Task statement: Could you print exactly the lines of the listing below, starting at the line that has "Might not be compatible with python 3." and ending at the line that has "Two documents of", and only those lines?

Data supplied:

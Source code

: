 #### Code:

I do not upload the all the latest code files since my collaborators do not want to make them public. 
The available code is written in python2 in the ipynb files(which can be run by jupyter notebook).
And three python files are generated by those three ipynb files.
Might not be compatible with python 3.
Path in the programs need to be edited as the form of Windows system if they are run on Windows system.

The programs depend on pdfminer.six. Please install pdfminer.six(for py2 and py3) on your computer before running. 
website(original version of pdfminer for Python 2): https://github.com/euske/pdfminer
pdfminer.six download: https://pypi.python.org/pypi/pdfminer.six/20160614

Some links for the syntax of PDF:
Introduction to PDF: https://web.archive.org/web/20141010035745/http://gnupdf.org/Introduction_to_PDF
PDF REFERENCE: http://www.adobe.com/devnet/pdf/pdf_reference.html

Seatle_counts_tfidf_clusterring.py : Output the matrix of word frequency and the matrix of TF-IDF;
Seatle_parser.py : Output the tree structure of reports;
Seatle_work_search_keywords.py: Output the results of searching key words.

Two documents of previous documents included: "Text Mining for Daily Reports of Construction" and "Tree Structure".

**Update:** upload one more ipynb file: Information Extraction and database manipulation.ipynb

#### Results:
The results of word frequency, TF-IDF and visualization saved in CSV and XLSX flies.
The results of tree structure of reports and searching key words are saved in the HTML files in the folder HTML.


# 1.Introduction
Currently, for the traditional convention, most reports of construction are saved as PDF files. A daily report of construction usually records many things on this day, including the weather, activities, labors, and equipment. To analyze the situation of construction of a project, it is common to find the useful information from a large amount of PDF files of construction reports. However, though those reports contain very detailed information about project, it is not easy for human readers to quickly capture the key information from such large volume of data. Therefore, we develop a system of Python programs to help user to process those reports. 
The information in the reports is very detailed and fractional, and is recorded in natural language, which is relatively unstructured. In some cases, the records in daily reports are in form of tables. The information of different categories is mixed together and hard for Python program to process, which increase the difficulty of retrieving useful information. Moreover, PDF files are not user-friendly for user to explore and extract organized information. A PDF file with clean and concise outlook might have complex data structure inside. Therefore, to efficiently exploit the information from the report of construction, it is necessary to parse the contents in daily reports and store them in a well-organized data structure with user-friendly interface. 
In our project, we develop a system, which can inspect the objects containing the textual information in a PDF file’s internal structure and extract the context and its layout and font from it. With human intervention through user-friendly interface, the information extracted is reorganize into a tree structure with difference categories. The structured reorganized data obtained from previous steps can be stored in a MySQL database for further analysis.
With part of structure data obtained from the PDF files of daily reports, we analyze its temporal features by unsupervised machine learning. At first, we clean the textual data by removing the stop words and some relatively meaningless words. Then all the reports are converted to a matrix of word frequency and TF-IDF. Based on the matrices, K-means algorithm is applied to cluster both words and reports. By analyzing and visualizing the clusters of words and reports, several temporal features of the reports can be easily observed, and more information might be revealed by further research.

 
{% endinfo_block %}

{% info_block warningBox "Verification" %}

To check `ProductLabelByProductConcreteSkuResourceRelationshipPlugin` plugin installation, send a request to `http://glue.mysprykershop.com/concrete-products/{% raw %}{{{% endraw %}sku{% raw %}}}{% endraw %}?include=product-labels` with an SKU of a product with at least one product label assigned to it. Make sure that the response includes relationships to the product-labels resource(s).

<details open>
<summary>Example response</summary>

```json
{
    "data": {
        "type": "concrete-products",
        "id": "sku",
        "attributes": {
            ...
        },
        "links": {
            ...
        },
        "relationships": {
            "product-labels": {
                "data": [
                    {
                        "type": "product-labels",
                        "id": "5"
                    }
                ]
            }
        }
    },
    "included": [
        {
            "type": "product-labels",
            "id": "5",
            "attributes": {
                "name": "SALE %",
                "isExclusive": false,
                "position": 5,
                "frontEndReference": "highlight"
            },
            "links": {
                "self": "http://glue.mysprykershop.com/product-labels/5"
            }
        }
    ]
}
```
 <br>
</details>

Problem solution:
Might not be compatible with python 3.
Path in the programs need to be edited as the form of Windows system if they are run on Windows system.

The programs depend on pdfminer.six. Please install pdfminer.six(for py2 and py3) on your computer before running. 
website(original version of pdfminer for Python 2): https://github.com/euske/pdfminer
pdfminer.six download: https://pypi.python.org/pypi/pdfminer.six/20160614

Some links for the syntax of PDF:
Introduction to PDF: https://web.archive.org/web/20141010035745/http://gnupdf.org/Introduction_to_PDF
PDF REFERENCE: http://www.adobe.com/devnet/pdf/pdf_reference.html

Seatle_counts_tfidf_clusterring.py : Output the matrix of word frequency and the matrix of TF-IDF;
Seatle_parser.py : Output the tree structure of reports;
Seatle_work_search_keywords.py: Output the results of searching key words.

Two documents of previous documents included: "Text Mining for Daily Reports of Construction" and "Tree Structure".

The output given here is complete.